# [Exercise inputs]
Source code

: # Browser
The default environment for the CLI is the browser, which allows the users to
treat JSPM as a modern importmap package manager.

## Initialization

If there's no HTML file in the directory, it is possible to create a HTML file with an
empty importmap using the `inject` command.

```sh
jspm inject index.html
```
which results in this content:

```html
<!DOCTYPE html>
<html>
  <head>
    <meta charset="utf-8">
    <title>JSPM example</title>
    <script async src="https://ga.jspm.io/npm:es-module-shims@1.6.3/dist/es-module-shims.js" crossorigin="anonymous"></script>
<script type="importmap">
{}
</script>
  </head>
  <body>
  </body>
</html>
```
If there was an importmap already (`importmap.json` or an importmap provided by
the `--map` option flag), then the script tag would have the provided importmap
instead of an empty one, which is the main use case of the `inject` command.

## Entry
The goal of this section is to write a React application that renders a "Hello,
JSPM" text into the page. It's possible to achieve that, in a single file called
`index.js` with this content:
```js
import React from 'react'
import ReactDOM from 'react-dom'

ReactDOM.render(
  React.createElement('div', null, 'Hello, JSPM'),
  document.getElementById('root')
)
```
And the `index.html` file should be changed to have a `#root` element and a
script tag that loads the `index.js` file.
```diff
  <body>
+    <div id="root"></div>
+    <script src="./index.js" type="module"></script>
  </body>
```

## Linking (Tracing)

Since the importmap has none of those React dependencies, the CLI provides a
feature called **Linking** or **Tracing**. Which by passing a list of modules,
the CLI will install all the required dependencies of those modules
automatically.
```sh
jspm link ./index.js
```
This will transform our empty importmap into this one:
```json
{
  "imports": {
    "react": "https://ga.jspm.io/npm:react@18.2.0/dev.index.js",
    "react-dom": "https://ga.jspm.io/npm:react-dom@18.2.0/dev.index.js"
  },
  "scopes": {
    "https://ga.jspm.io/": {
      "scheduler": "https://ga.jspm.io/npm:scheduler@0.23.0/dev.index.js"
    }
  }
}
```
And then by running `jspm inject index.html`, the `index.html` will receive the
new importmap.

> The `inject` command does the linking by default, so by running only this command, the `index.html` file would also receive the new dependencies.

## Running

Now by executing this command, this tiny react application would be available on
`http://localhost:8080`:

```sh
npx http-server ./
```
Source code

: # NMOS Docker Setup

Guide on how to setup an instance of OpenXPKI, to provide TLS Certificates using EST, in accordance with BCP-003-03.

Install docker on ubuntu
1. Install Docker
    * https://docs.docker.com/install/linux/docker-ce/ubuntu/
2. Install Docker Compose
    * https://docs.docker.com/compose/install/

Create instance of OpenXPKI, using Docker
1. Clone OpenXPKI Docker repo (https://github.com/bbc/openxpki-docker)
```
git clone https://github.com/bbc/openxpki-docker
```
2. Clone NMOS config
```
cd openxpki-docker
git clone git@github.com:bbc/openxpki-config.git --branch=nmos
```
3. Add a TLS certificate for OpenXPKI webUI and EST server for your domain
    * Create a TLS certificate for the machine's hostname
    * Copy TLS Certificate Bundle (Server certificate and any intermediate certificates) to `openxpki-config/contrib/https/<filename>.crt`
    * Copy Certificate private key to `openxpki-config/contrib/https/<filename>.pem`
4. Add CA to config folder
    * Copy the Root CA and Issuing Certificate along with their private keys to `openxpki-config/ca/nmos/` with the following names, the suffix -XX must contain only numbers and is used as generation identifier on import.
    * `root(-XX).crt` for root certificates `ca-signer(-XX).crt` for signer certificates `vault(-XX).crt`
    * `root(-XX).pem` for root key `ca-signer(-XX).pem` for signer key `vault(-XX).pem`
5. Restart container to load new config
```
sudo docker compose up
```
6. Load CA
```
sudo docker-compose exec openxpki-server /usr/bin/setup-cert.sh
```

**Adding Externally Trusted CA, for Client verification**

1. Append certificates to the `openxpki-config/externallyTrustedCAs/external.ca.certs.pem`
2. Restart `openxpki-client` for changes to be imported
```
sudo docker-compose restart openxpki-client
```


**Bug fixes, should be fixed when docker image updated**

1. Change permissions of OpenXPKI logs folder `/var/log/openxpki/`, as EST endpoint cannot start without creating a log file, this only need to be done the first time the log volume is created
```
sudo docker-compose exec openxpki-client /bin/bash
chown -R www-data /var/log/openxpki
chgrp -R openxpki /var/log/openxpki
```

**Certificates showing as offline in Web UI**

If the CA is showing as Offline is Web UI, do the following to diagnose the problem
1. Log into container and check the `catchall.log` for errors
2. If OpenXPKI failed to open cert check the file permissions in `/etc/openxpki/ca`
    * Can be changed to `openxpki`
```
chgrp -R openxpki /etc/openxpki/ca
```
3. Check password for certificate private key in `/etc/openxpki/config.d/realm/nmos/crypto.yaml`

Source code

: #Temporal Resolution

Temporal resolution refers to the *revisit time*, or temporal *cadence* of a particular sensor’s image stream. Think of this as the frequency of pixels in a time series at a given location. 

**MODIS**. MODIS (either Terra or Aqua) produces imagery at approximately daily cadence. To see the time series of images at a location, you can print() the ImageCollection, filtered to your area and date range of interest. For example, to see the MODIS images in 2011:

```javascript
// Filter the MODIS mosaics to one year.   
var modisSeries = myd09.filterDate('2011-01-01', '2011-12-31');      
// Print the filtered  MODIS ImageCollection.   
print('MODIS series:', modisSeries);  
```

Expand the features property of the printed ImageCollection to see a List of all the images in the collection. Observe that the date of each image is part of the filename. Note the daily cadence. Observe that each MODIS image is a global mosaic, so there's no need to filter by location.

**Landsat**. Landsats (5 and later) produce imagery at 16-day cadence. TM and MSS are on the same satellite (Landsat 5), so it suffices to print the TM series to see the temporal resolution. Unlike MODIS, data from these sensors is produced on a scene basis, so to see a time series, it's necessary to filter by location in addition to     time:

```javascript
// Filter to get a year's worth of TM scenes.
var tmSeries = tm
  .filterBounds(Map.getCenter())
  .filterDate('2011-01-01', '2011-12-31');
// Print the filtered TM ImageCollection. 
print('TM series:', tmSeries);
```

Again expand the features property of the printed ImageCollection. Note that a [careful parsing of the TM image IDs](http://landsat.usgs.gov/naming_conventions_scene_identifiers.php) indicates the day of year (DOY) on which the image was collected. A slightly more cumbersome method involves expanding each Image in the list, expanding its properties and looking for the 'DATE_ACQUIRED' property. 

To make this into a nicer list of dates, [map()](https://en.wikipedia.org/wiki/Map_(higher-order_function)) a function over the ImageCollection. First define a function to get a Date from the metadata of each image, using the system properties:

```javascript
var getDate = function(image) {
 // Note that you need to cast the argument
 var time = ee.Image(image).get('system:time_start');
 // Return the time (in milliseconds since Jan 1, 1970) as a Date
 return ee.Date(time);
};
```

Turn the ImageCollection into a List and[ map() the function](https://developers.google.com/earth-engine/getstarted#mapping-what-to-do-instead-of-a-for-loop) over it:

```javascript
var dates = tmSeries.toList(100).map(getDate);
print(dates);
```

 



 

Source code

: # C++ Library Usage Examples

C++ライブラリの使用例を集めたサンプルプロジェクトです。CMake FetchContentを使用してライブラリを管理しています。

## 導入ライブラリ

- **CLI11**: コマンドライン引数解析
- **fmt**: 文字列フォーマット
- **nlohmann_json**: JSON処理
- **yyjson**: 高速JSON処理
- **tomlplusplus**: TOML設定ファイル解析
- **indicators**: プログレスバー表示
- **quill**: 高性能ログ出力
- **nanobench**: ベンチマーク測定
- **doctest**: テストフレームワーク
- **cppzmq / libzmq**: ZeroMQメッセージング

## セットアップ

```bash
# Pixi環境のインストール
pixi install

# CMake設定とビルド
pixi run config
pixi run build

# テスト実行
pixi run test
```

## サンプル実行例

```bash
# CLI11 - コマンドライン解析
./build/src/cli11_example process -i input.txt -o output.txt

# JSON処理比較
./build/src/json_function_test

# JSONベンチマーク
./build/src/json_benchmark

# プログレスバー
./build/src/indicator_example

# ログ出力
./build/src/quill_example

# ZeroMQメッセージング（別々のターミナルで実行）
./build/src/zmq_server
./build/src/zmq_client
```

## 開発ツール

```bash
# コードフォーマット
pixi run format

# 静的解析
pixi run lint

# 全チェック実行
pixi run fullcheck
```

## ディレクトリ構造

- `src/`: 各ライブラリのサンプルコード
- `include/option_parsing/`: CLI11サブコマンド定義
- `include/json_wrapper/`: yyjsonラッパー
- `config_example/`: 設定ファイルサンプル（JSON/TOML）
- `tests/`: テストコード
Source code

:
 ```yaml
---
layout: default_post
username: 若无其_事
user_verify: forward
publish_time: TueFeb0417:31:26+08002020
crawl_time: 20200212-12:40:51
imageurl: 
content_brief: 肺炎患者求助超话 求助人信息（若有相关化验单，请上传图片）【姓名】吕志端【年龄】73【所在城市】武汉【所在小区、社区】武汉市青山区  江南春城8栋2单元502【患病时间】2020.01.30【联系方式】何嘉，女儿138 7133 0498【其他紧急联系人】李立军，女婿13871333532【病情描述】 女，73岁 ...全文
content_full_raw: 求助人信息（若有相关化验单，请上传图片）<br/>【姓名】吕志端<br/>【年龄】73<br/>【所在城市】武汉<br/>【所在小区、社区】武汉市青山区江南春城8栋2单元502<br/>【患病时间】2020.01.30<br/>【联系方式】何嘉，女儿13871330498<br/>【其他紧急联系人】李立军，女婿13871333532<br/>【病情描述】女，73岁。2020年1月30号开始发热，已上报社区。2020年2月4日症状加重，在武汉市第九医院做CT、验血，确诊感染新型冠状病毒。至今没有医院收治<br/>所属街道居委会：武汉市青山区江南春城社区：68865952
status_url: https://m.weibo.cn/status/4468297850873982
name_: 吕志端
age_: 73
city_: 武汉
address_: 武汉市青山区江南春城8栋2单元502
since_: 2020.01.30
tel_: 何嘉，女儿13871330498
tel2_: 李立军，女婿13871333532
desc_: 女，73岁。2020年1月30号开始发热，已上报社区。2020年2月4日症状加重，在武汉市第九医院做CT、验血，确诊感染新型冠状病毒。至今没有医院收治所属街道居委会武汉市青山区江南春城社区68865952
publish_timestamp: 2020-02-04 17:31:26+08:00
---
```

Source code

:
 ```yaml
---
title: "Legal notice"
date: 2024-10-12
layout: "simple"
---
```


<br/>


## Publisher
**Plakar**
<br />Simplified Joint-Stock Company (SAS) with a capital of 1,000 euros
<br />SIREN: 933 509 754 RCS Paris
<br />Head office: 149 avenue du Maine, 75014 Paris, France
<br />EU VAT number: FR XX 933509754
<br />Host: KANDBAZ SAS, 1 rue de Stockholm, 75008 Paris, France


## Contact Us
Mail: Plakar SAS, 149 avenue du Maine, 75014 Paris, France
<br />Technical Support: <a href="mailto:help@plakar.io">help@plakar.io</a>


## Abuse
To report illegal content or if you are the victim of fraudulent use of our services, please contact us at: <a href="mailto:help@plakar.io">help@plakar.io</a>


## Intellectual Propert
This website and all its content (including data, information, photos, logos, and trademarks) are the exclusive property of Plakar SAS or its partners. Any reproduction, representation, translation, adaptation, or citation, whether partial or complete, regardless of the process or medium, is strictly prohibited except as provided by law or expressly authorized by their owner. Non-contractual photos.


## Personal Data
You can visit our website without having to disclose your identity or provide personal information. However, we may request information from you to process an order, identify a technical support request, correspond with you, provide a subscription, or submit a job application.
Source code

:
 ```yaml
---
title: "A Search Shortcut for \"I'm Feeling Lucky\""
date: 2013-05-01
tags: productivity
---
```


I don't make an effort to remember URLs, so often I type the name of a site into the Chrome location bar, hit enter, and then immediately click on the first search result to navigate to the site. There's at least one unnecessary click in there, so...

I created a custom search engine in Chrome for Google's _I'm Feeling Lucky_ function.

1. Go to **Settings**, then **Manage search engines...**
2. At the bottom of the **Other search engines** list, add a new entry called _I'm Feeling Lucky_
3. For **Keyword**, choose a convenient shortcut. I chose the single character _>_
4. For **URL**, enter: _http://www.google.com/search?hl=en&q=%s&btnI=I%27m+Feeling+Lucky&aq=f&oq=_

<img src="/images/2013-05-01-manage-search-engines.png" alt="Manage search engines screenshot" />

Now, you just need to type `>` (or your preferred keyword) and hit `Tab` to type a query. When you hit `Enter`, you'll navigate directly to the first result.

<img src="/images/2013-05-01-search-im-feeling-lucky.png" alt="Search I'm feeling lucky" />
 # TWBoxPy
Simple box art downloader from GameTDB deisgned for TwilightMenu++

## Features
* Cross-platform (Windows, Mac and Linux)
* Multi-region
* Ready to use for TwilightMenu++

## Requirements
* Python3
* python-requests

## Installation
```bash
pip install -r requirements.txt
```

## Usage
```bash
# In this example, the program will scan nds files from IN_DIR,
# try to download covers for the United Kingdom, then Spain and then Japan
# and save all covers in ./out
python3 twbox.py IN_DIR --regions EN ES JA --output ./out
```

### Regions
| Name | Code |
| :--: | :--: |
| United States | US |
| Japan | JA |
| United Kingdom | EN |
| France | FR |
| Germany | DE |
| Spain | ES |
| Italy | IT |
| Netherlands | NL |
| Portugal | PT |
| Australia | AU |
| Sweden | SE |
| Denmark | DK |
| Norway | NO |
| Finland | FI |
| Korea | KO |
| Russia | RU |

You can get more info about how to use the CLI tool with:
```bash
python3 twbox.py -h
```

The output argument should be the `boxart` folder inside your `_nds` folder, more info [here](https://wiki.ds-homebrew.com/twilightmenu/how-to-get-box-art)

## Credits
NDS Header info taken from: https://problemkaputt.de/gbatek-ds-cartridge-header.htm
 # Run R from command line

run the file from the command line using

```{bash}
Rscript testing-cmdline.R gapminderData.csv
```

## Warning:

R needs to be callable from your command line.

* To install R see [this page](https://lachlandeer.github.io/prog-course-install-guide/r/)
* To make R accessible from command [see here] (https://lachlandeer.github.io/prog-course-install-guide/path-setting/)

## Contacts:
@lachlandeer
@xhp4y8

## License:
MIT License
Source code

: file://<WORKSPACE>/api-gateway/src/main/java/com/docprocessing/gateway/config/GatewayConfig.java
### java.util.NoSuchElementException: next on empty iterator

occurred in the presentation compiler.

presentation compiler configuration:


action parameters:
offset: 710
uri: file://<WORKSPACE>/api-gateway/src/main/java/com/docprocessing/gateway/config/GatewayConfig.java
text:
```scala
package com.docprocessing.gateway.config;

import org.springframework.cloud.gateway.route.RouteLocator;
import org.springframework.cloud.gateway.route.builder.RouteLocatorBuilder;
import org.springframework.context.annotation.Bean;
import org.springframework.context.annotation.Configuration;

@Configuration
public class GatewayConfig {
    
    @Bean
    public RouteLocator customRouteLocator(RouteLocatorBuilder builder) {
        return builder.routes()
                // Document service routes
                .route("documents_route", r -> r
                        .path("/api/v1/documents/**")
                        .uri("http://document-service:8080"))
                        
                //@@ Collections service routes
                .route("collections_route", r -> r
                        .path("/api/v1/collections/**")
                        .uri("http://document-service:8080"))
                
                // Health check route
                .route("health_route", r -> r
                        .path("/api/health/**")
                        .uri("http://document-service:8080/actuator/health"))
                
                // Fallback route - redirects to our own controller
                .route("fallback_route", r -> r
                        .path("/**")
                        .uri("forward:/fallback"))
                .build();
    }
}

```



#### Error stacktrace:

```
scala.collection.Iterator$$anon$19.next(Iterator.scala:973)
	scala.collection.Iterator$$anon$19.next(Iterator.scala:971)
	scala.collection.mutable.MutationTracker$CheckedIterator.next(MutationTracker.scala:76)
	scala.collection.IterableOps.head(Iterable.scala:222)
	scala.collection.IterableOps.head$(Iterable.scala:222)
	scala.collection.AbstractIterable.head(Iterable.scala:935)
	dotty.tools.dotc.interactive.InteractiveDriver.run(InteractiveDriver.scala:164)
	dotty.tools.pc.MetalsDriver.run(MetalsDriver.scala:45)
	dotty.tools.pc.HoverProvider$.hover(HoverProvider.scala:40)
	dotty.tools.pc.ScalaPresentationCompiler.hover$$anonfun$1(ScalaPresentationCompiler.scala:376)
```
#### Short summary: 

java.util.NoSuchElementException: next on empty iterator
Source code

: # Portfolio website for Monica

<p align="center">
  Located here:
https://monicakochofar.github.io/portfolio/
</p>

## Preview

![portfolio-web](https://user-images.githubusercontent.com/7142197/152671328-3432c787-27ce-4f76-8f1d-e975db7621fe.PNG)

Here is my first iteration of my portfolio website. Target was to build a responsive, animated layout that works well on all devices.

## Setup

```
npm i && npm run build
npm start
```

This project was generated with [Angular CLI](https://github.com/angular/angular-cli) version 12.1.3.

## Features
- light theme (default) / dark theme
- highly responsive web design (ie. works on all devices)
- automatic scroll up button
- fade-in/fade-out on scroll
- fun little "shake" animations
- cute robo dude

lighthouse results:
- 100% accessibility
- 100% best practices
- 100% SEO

# [Task goal]
Where a line of the listing holds the string "instance", copy that line.

# [Finished exercise]
Guide on how to setup an instance of OpenXPKI, to provide TLS Certificates using EST, in accordance with BCP-003-03.
Create instance of OpenXPKI, using Docker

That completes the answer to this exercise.